I think most UE games and some other games are simply bugged when it comes to VRAM consumption, or that I interpret things wrong.

So here's the problem. This Jedi Survivor game, if I have zero minimal bloat in the background, will at max. use 6.2-6.4 GB dedicated game usage, and a total of 7.3-7.4 GB allocation. Now okay. Let's agree that game does that so background applications can have some free VRAM to use to (a whopping 800-900 mb of vram unused). At least that's what you would LOGICALLY assume. The game only reserves a percentage of VRAM so other apps can have their way in.

Let's assume that. Let's put some stuff that has "500-600 mb" worth of VRAM usage then. So I can use my GPU for multitasking. After all, game refuses to utilize free VRAM. So I might as well use that FREE VRAM for other apps?

And what happens?
Oh my god, game's VRAM usage is reduced by 500 mb once you open 500 mb worth of VRAM-using applications . And total maximum system allocation is still around 7.3-7.4 GB. It ALMOST feels like game or system "thinks" your system has a total VRAM of 7.2 GB, and ADJUSTS its usage accordingly. So...why? This practically makes the remainder free VRAM useless for both the system and the game.

I just feel like there's a huge miscommunication between VRAM management, game developers, game engines and Windows. There really is no reason why noticable amount of resources should go unused. Games like Last of Us, Cyberpunk and Halo Infinite can use VRAM to its maximum capability, allowing you to push graphics to their edge if you have minimal background.

With UE4 games like Hogwarts and Jedi Survivor, you still need minimal amount of background use JUST so that game can use 7 GB, but the system as a whole will also refuse to use remainder of free VRAM. So what gives?

TXbjKyr.png

MSGVGQq.png



Notice how game now utilizes 500 MB worth of VRAM when no other application is open? (Chrome+Discord+Geforce experience). b

The whole bulk of system simply refuses to utilize the remainder free VRAM. Even when the game, at max, taps out at 7.2 GB VRAM, the more appplication you open, it eats from that 7.2 GB budget instead of the total 8 GB you have.

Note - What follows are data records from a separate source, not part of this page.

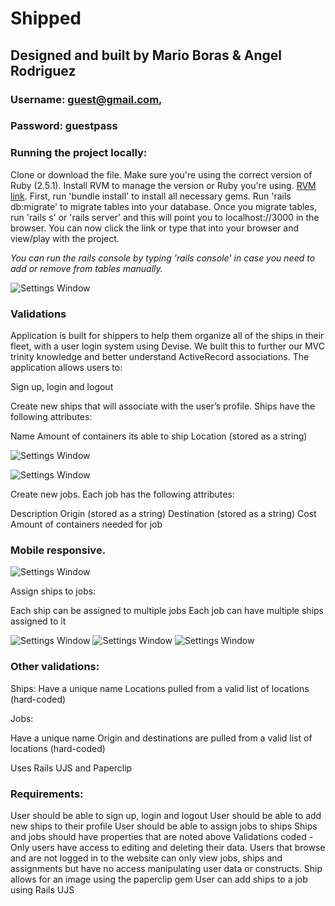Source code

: # Shipped
## Designed and built by Mario Boras & Angel Rodriguez

### Username: guest@gmail.com, 
### Password: guestpass

### Running the project locally: 
Clone or download the file. Make sure you're using the correct version of Ruby (2.5.1). Install RVM to manage the version or Ruby you're using. [RVM link](https://rvm.io/). First, run 'bundle install' to install all necessary gems. Run 'rails db:migrate' to migrate tables into your database. Once you migrate tables, run 'rails s' or 'rails server' and this will point you to localhost://3000 in the browser. You can now click the link or type that into your browser and view/play with the project.

_You can run the rails console by typing 'rails console' in case you need to add or remove from tables manually._ 

![Settings Window](https://res.cloudinary.com/angelrodriguez/image/upload/v1540985057/star-shipped.png)

### Validations

Application is built for shippers to help them organize all of the ships in their fleet, with a user login system using Devise. We built this to further our MVC trinity knowledge and better understand ActiveRecord associations. The application allows users to:

Sign up, login and logout

Create new ships that will associate with the user’s profile. Ships have the following attributes:

Name
Amount of containers its able to ship
Location (stored as a string)

![Settings Window](https://res.cloudinary.com/angelrodriguez/image/upload/v1544242170/Screen_Shot_2018-12-07_at_10.58.54_PM.png)

![Settings Window](https://res.cloudinary.com/angelrodriguez/image/upload/v1544242169/Screen_Shot_2018-12-07_at_10.59.28_PM.png)

Create new jobs. Each job has the following attributes:

Description
Origin (stored as a string)
Destination (stored as a string)
Cost
Amount of containers needed for job

### Mobile responsive.

![Settings Window](https://res.cloudinary.com/angelrodriguez/image/upload/v1544242169/Screen_Shot_2018-12-07_at_11.07.09_PM.png)

Assign ships to jobs:

Each ship can be assigned to multiple jobs
Each job can have multiple ships assigned to it

![Settings Window](https://res.cloudinary.com/angelrodriguez/image/upload/v1544242145/ships_dock.jpg)
![Settings Window](https://res.cloudinary.com/angelrodriguez/image/upload/v1544242145/new-ships.jpg)
![Settings Window](https://res.cloudinary.com/angelrodriguez/image/upload/v1544242145/outrider.jpg)

### Other validations:

Ships:
Have a unique name
Locations pulled from a valid list of locations (hard-coded)

Jobs:

Have a unique name
Origin and destinations are pulled from a valid list of locations (hard-coded)

Uses Rails UJS and Paperclip

### Requirements:
User should be able to sign up, login and logout
User should be able to add new ships to their profile
User should be able to assign jobs to ships
Ships and jobs should have properties that are noted above
Validations coded - Only users have access to editing and deleting their data. Users that browse and are not logged in to the website can only view jobs, ships and assignments but have no access manipulating user data or constructs.
Ship allows for an image using the paperclip gem
User can add ships to a job using Rails UJS
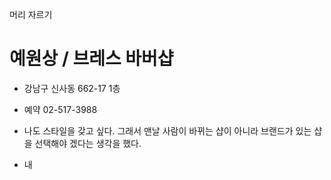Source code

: 머리 자르기

# 예원상 / 브레스 바버샵

* 강남구 신사동 662-17 1층 
* 예약 02-517-3988

* 나도 스타일을 갖고 싶다. 그래서 맨날 사람이 바뀌는 샵이 아니라 브랜드가 있는 샵을 선택해야 겠다는 생각을 했다.
* 내 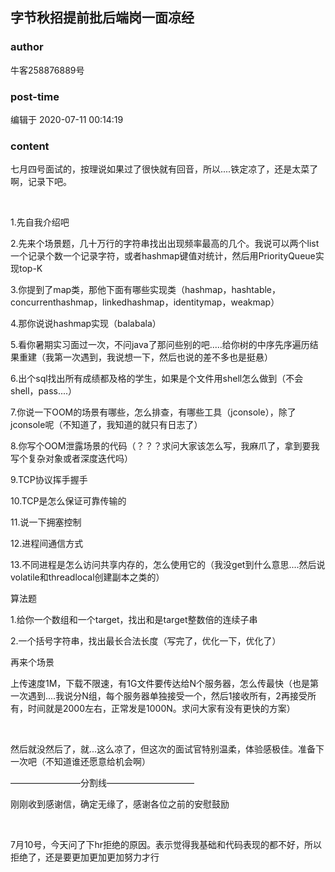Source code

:## 字节秋招提前批后端岗一面凉经
### author 
牛客258876889号
### post-time 

编辑于  2020-07-11 00:14:19
### content 
<div class="post-topic-des nc-post-content">
 <p>
  七月四号面试的，按理说如果过了很快就有回音，所以....铁定凉了，还是太菜了啊，记录下吧。
 </p>
 <p>
  <br/>
 </p>
 <p>
  1.先自我介绍吧
 </p>
 <p>
  2.先来个场景题，几十万行的字符串找出出现频率最高的几个。我说可以两个list一个记录个数一个记录字符，或者hashmap键值对统计，然后用PriorityQueue实现top-K
 </p>
 <p>
  3.你提到了map类，那他下面有哪些实现类（hashmap，hashtable，concurrenthashmap，linkedhashmap，identitymap，weakmap）
 </p>
 <p>
  4.那你说说hashmap实现（balabala）
 </p>
 <p>
  5.看你暑期实习面过一次，不问java了那问些别的吧.....给你树的中序先序遍历结果重建（我第一次遇到，我说想一下，然后也说的差不多也是挺悬）
 </p>
 <p>
  6.出个sql找出所有成绩都及格的学生，如果是个文件用shell怎么做到（不会shell，pass....）
 </p>
 <p>
  7.你说一下OOM的场景有哪些，怎么排查，有哪些工具（jconsole），除了jconsole呢（不知道了，我知道的就只有日志了）
 </p>
 <p>
  8.你写个OOM泄露场景的代码（？？？求问大家该怎么写，我麻爪了，拿到要我写个复杂对象或者深度迭代吗）
 </p>
 <p>
  9.TCP协议挥手握手
 </p>
 <p>
  10.TCP是怎么保证可靠传输的
 </p>
 <p>
  11.说一下拥塞控制
 </p>
 <p>
  12.进程间通信方式
 </p>
 <p>
  13.不同进程是怎么访问共享内存的，怎么使用它的（我没get到什么意思....然后说volatile和threadlocal创建副本之类的）
 </p>
 <p>
  算法题
 </p>
 <p>
  1.给你一个数组和一个target，找出和是target整数倍的连续子串
 </p>
 <p>
  2.一个括号字符串，找出最长合法长度（写完了，优化一下，优化了）
 </p>
 <p>
  再来个场景
 </p>
 <p>
  上传速度1M，下载不限速，有1G文件要传达给N个服务器，怎么传最快（也是第一次遇到....我说分N组，每个服务器单独接受一个，然后1接收所有，2再接受所有，时间就是2000左右，正常发是1000N。求问大家有没有更快的方案）
 </p>
 <p>
  <br/>
 </p>
 <p>
  然后就没然后了，就...这么凉了，但这次的面试官特别温柔，体验感极佳。准备下一次吧（不知道谁还愿意给机会啊）
 </p>
 <p>
  ————————分割线——————————
 </p>
 <p>
  刚刚收到感谢信，确定无缘了，感谢各位之前的安慰鼓励
 </p>
 <p>
  <br/>
 </p>
 <p>
  7月10号，今天问了下hr拒绝的原因。表示觉得我基础和代码表现的都不好，所以拒绝了，还是要更加更加更加努力才行
 </p>
</div>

Maybe someone can explain it. Maybe there is indeed something buggy. I really had to get this off my chest because I hate seeing this happen. I have to literally go HERMIT mode if I want the game to use 6.3-6.4 GB out of a total 8 GB. And then, even if I want to utilize "free" VRAM for OTHER things, then game starts to use 5.7-5.8 GB AS IF my total VRAM budget is 7.2 gb and not 8 gb.

Some games how the opposite behaviour where they can use all the VRAM they can find. But in this case, problem is even worse. Even if you want to utilize free VRAM for other things, you still end up get REDUCED VRAM resources for the game itself somehow.

Edit:

Here's a better visualization of the issue.

xbfAYp7.png

DimTrkw.png


We really need a program to manage VRAM smartly. This is just weird behaviour.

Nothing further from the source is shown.